Derosa Giuseppe, Sahebkar Amirhossein, Maffioli Pamela
Department of Internal Medicine and Therapeutics, Centre of Diabetes and Metabolic Diseases, University of Pavia and Fondazione IRCCS Policlinico S. Matteo, Pavia, Italy.
Laboratory of Molecular Medicine, University of Pavia, Pavia, Italy.
J Cell Physiol. 2018 Jan;233(1):153-161. doi: 10.1002/jcp.25804. Epub 2017 Mar 27.
Peroxisome proliferator-activated receptors (PPARs) are ligand-activated transcription factors involved in several physiological processes including modulation of cellular differentiation, development, metabolism of carbohydrates, lipids, proteins, and tumorigenesis. The aim of this review is to examine how different PPAR ligands act, and discuss their use in clinical practice. PPAR ligands have a lot of effects and applications in clinical practice. Some PPAR ligands such as fibrates (PPAR-α ligands) are currently used for the treatment of dyslipidemia, while pioglitazone and rosiglitazone (PPAR-γ ligands) are anti-diabetic and insulin-sensitizing agents. Regarding new generation drugs, acting on both α/γ, β/δ, or α/δ receptors simultaneously, preliminary data on PPAR-α/γ dual agonists revealed a positive effect on lipid profile, blood pressure, atherosclerosis, inflammation, and anti-coagulant effects, while the overexpression of PPAR-β/δ seems to prevent obesity and to decrease lipid storage in cardiac cells. Finally, PPAR-α/δ dual agonist induces resolution of nonalcoholic steatohepatitis without fibrosis worsening.

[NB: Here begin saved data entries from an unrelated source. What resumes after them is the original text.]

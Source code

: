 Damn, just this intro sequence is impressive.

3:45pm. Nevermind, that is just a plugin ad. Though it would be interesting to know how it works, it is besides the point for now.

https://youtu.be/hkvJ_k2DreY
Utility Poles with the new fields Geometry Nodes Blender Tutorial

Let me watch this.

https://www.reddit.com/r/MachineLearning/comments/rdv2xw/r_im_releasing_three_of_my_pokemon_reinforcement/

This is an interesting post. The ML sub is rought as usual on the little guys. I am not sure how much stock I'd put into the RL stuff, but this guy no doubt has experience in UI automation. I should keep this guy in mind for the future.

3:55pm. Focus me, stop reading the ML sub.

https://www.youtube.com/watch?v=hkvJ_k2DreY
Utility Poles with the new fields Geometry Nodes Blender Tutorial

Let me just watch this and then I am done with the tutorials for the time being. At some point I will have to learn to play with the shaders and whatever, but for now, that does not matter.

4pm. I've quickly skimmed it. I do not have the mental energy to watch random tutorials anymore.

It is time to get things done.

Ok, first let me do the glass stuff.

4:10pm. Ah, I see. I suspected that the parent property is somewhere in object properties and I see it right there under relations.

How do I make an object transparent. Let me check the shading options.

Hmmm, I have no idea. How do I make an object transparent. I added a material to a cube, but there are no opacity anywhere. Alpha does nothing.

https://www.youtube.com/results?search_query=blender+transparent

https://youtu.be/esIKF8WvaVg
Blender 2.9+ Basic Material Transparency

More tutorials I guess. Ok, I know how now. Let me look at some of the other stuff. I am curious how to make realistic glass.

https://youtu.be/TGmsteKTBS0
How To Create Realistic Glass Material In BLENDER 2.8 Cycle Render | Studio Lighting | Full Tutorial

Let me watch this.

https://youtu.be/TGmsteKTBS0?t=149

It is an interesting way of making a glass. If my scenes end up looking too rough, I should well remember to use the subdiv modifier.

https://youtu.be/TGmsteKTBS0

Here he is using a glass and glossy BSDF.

过氧化物酶体增殖物激活受体(PPARs)是配体激活的转录因子,参与多种生理过程,包括调节细胞分化、发育、碳水化合物、脂质、蛋白质代谢以及肿瘤发生。本综述的目的是研究不同的PPAR配体如何发挥作用,并讨论它们在临床实践中的应用。PPAR配体在临床实践中有许多作用和应用。一些PPAR配体,如贝特类药物(PPAR-α配体)目前用于治疗血脂异常,而吡格列酮和罗格列酮(PPAR-γ配体)是抗糖尿病和胰岛素增敏剂。关于同时作用于α/γ、β/δ或α/δ受体的新一代药物,PPAR-α/γ双重激动剂的初步数据显示对血脂谱、血压、动脉粥样硬化、炎症和抗凝作用有积极影响,而PPAR-β/δ的过表达似乎可预防肥胖并减少心肌细胞中的脂质储存。最后,PPAR-α/δ双重激动剂可诱导非酒精性脂肪性肝炎消退而不会使纤维化恶化。